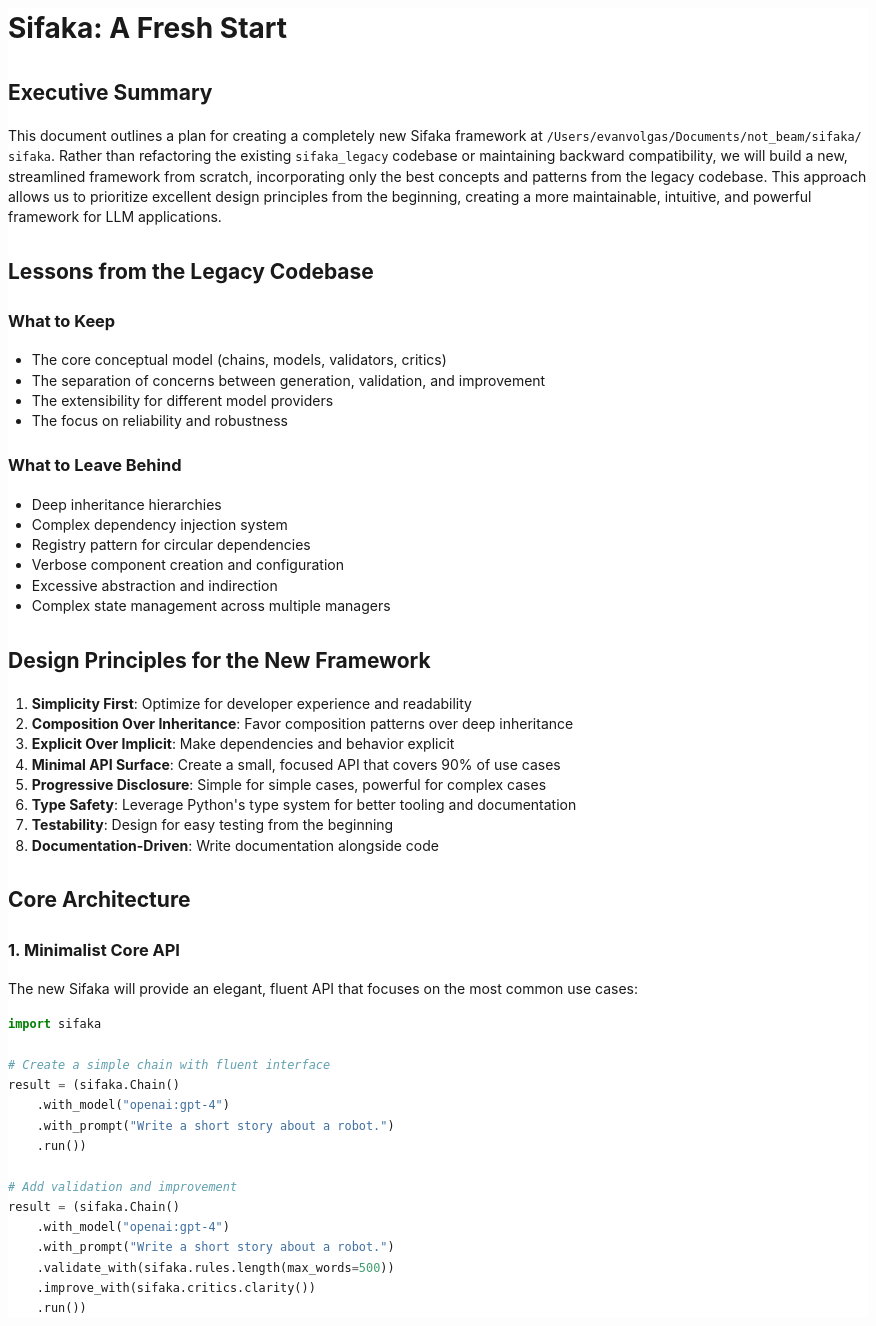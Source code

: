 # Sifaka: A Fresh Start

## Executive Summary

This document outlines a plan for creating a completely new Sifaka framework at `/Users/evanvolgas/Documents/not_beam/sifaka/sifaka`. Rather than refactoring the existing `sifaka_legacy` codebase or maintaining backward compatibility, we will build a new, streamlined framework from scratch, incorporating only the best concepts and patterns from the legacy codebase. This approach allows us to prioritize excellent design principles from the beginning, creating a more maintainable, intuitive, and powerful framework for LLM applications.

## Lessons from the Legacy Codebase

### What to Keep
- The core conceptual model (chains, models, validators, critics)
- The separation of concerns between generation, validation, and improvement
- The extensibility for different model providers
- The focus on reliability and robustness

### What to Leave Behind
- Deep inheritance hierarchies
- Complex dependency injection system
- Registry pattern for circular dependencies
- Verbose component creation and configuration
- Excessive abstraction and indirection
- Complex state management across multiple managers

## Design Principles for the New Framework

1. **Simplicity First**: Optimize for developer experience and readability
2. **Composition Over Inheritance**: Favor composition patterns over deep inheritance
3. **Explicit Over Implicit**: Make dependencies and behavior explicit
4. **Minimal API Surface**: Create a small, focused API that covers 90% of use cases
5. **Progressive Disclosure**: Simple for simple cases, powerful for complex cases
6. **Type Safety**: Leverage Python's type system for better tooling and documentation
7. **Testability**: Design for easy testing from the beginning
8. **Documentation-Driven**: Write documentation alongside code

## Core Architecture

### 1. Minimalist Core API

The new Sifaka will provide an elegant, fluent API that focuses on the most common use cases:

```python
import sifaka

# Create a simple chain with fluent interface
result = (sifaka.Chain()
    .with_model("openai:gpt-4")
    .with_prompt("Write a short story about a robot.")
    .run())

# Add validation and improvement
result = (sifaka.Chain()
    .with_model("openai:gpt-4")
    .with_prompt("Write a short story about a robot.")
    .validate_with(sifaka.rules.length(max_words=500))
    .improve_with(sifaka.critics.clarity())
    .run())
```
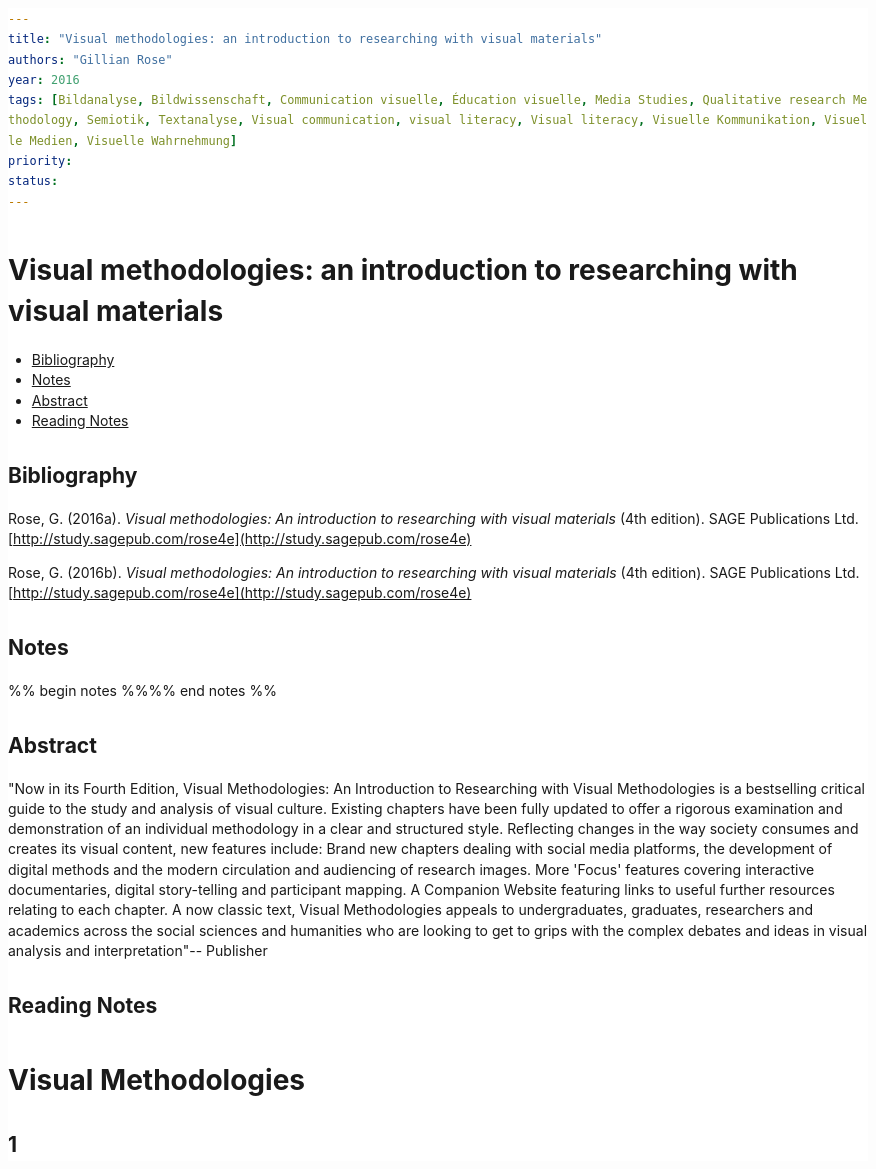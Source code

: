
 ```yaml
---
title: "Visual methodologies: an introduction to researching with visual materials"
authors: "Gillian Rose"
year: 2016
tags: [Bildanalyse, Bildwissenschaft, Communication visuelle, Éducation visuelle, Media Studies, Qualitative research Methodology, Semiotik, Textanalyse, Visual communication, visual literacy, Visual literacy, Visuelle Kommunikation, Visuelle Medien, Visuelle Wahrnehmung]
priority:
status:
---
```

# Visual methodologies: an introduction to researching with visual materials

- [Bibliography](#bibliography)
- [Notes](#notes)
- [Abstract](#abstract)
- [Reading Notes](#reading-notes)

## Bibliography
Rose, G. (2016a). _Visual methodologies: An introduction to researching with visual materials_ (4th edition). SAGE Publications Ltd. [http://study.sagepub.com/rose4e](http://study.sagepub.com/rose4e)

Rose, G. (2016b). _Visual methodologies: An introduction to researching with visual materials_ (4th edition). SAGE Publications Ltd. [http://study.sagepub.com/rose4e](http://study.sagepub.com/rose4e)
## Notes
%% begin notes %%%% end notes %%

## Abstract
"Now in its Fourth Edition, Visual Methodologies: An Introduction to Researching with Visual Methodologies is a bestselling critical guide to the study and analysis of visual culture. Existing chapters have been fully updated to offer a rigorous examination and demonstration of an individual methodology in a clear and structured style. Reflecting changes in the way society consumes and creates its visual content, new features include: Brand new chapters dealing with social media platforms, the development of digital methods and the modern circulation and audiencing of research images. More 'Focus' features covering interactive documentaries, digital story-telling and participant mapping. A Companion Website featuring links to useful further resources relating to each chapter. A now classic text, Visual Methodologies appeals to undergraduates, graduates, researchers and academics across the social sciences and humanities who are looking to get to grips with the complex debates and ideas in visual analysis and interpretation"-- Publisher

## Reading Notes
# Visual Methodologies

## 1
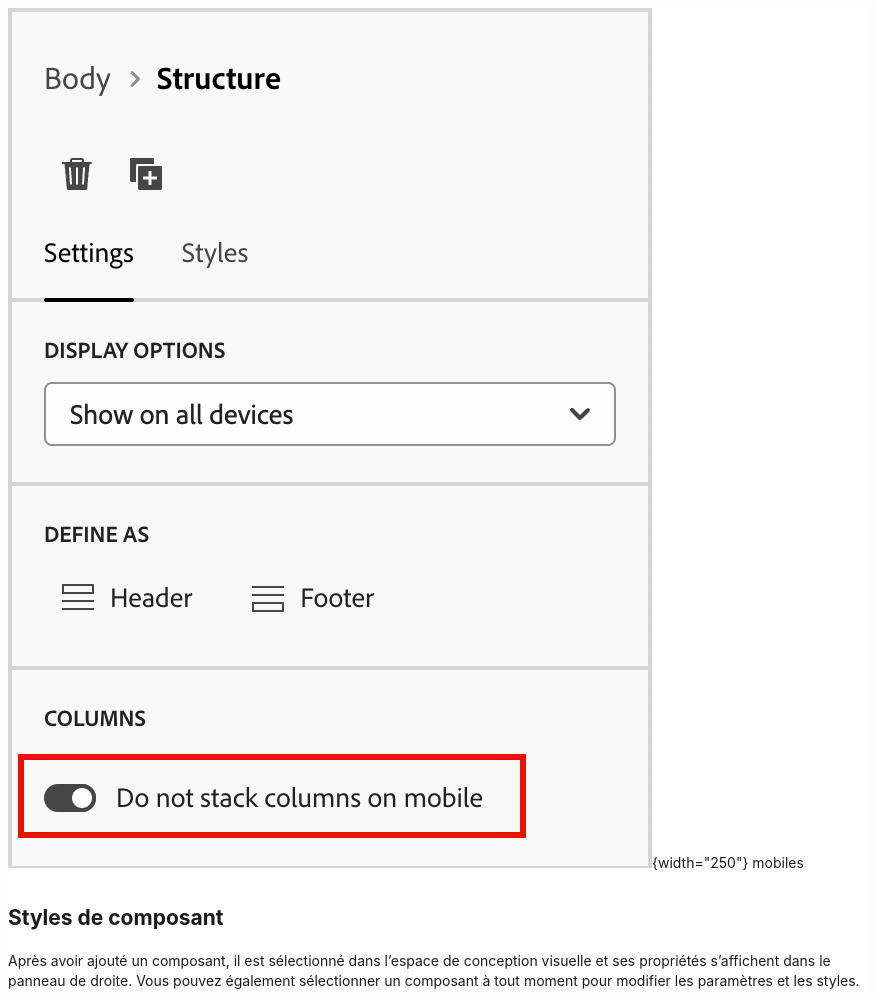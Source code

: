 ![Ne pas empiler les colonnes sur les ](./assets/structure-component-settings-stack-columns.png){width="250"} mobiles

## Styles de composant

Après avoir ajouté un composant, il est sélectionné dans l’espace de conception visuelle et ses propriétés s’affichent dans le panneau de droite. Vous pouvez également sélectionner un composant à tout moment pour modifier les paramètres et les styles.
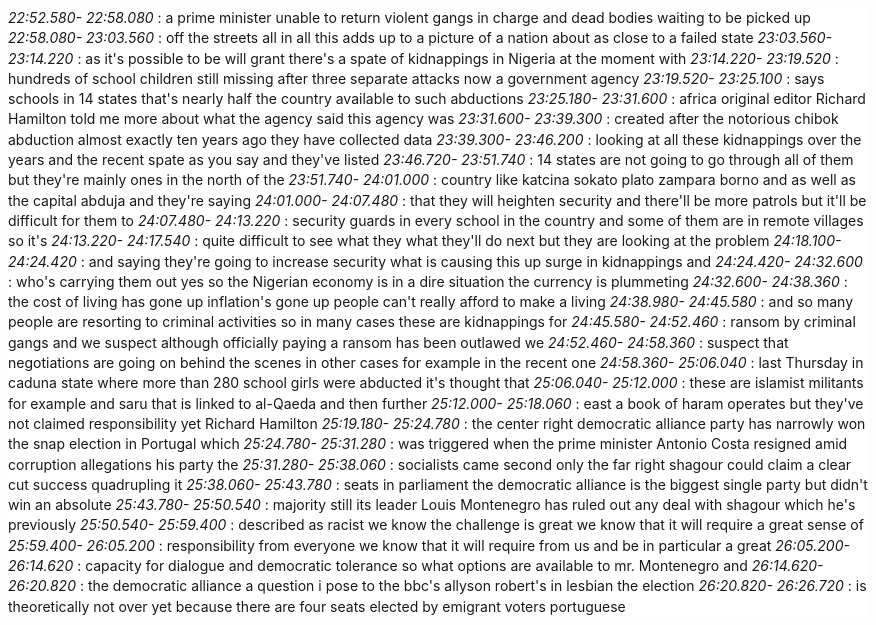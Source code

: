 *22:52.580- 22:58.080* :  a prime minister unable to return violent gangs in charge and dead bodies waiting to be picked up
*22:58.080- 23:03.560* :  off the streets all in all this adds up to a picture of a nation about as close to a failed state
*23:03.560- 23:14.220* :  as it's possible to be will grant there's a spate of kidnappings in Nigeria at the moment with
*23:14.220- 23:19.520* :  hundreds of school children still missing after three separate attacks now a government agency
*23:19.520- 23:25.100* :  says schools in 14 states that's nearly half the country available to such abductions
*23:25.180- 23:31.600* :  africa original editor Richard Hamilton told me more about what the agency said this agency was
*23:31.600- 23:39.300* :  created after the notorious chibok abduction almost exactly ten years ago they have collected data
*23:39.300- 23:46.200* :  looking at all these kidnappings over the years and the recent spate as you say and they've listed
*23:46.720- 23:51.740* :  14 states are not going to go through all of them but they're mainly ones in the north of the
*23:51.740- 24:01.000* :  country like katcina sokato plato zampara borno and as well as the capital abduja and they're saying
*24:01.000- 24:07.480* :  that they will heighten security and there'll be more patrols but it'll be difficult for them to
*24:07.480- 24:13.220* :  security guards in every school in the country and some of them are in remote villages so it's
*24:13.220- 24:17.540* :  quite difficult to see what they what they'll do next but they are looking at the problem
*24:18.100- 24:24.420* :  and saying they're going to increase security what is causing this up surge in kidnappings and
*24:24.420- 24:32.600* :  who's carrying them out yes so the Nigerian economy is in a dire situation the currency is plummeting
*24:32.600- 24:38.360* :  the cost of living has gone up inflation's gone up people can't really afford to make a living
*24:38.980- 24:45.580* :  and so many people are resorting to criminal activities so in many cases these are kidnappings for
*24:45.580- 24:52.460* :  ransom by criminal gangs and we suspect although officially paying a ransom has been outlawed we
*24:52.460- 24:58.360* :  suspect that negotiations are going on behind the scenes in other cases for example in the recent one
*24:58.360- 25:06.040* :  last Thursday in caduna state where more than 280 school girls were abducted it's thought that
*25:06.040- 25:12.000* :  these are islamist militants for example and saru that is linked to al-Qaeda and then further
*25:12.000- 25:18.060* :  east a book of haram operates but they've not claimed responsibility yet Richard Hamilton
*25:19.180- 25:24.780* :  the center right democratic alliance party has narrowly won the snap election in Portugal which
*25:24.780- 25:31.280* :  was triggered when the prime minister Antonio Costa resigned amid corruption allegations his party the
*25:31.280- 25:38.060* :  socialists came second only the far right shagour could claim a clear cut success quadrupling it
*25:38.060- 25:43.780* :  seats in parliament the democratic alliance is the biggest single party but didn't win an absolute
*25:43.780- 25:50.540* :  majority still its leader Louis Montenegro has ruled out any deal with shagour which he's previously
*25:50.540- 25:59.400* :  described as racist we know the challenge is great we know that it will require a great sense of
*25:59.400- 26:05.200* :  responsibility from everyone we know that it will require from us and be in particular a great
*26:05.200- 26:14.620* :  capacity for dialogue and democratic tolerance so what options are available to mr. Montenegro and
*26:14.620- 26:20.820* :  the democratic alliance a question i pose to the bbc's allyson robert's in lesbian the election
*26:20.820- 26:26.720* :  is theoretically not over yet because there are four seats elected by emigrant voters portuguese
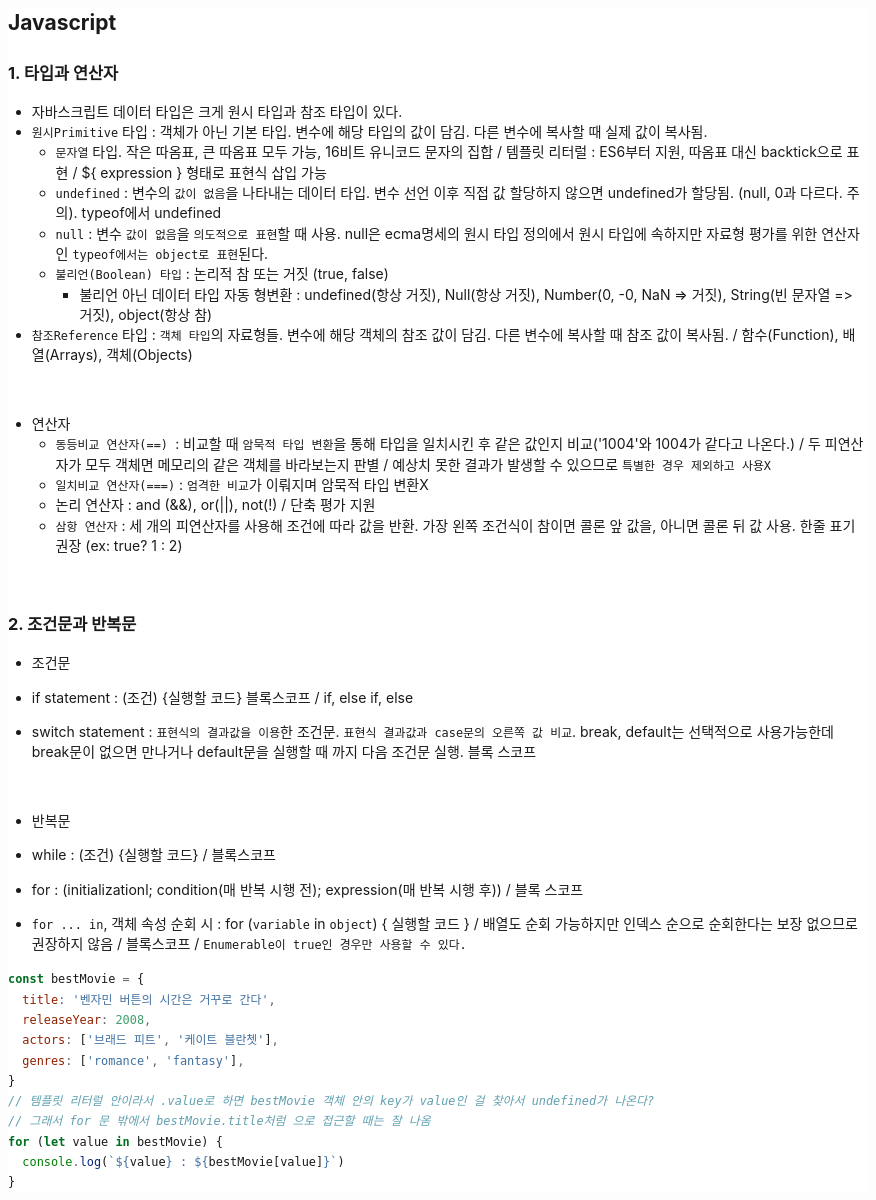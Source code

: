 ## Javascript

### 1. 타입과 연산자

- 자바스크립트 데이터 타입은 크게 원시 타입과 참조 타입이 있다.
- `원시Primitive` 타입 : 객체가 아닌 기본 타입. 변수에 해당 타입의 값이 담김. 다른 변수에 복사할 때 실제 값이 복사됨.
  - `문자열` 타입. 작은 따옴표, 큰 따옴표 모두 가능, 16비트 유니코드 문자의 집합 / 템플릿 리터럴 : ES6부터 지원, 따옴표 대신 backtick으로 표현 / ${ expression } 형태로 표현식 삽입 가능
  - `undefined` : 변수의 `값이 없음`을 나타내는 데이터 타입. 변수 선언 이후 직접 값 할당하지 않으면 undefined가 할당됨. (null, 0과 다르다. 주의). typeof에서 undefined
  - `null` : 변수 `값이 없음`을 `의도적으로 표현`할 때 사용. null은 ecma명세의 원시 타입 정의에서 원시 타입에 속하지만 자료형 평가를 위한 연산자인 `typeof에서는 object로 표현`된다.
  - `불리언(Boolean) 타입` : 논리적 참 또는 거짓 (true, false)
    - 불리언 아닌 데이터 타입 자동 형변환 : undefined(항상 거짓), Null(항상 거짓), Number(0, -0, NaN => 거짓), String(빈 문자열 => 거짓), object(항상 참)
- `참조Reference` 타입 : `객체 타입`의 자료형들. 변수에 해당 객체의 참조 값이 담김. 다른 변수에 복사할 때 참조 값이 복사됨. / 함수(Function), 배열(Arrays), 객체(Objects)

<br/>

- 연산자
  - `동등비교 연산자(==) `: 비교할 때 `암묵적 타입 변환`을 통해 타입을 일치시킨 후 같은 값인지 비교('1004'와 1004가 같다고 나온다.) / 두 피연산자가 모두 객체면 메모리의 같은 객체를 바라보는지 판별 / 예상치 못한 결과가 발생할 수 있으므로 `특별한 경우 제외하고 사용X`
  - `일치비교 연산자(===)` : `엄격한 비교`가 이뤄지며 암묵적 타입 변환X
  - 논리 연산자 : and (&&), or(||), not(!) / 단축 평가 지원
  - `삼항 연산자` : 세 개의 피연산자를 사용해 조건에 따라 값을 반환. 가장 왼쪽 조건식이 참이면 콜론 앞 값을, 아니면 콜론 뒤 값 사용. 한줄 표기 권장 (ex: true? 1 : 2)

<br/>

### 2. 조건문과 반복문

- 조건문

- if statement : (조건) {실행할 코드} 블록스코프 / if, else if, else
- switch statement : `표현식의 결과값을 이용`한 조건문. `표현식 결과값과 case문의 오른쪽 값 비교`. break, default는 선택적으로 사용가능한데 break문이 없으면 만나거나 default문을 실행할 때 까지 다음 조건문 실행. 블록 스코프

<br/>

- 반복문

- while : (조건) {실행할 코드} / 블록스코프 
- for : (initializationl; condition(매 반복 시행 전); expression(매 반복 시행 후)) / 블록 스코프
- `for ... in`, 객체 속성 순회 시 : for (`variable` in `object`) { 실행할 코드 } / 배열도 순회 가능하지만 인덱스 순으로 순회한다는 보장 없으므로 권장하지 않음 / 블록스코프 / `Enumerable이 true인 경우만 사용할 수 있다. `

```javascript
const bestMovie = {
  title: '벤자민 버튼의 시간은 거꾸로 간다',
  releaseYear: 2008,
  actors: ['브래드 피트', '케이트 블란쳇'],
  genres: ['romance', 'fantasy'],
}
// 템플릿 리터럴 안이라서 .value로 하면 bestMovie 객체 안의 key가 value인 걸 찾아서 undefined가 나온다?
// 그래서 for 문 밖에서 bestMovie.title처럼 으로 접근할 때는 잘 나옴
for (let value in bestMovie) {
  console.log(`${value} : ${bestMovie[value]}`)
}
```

* * * * *

TO DO: From the data above, reproduce word for word the lines running from the line with "have collected data" to the line with "villages so it's", ends included.

ANSWER TO THIS TASK:
*23:31.600- 23:39.300* :  created after the notorious chibok abduction almost exactly ten years ago they have collected data
*23:39.300- 23:46.200* :  looking at all these kidnappings over the years and the recent spate as you say and they've listed
*23:46.720- 23:51.740* :  14 states are not going to go through all of them but they're mainly ones in the north of the
*23:51.740- 24:01.000* :  country like katcina sokato plato zampara borno and as well as the capital abduja and they're saying
*24:01.000- 24:07.480* :  that they will heighten security and there'll be more patrols but it'll be difficult for them to
*24:07.480- 24:13.220* :  security guards in every school in the country and some of them are in remote villages so it's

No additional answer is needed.